I have a chicken coop which is surrounded by fencing and the floor is concrete I want to put bedding on that caoncrete I just want to know because it is an open are can I use non dust extracted wood chips for the bedding


----------



## robin416 (Sep 8, 2013)

Non dust extracted implies that there is going to be quite a bit of dust involved. That would concern me because the birds will be right down there with the dust which they'll end up inhaling. 

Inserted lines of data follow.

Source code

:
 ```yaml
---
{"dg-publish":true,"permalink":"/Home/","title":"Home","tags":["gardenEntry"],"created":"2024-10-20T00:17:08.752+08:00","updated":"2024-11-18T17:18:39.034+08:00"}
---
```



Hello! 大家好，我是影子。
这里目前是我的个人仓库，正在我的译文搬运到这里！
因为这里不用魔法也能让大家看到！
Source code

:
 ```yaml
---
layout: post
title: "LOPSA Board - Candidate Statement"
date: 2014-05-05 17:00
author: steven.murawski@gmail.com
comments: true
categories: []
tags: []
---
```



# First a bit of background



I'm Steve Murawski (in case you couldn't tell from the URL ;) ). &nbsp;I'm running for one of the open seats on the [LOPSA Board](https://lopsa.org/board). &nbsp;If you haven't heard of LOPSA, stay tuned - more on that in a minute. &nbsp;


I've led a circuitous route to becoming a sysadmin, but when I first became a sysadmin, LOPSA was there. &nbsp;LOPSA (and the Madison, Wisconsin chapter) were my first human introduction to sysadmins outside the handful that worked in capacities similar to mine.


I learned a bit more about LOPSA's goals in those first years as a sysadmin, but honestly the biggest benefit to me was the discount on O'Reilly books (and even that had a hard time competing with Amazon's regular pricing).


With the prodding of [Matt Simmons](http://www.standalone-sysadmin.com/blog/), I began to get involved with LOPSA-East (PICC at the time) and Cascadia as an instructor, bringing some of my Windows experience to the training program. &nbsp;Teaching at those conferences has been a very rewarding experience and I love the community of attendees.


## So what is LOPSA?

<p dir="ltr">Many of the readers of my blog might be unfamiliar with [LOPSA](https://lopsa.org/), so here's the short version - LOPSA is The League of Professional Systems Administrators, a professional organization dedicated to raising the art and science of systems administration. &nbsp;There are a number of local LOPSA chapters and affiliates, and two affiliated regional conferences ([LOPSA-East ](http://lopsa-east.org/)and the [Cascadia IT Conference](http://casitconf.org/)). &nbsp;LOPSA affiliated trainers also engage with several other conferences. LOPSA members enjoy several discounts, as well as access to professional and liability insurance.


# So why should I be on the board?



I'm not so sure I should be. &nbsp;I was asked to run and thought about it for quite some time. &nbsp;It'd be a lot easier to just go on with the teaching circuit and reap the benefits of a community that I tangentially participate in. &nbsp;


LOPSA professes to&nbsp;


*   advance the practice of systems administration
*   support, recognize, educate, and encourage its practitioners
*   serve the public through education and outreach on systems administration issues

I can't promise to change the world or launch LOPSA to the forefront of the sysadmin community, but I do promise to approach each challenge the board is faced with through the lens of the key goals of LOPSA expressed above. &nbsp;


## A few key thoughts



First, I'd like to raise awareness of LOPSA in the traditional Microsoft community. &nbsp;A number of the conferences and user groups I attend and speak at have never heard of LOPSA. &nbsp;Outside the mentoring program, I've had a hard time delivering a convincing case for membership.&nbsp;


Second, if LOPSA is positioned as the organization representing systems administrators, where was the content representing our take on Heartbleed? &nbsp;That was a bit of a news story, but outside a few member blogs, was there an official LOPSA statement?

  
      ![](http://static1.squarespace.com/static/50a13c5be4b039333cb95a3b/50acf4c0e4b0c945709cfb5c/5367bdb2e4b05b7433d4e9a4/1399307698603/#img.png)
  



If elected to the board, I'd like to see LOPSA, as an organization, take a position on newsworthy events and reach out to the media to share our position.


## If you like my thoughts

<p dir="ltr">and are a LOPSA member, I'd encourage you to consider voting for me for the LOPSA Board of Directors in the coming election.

A lot depends on where you're at on what might be best to use. Cold concrete can be a threat to their feet and legs.


----------



## dawg53 (Aug 25, 2015)

When birds are up on the roost and hop down off the roost onto wood chips and/or concrete, there will be the risk of bumblefoot due to wood chip pieces or splinters penetrating the footpad. There will also be the risk of sprained or strained ligaments and/or tendons causing birds to limp when they land on concrete.
I recommend putting at least 6 inches of sand on the concrete floor and keeping roosts low, no more than 6 inches above the sand.

Since your coop is surrounded by fencing, I hope it's predator proof. I'm not sure what type of fencing you have, but consider putting hardware cloth on the bottom part of the fence all the way around.


----------



## robin416 (Sep 8, 2013)

dawg53 said:


> When birds are up on the roost and hop down off the roost onto wood chips and/or concrete, there will be the risk of bumblefoot due to wood chip pieces or splinters penetrating the footpad. There will also be the risk of sprained or strained ligaments and/or tendons causing birds to limp when they land on concrete.
> I recommend putting at least 6 inches of sand on the concrete floor and keeping roosts low, no more than 6 inches above the sand.
> 
> Since your coop is surrounded by fencing, I hope it's predator proof. I'm not sure what type of fencing you have, but consider putting hardware cloth on the bottom part of the fence all the way around.


I'm confused by some of this too. I have never heard of the type of bedding the OP is wanting to use.


----------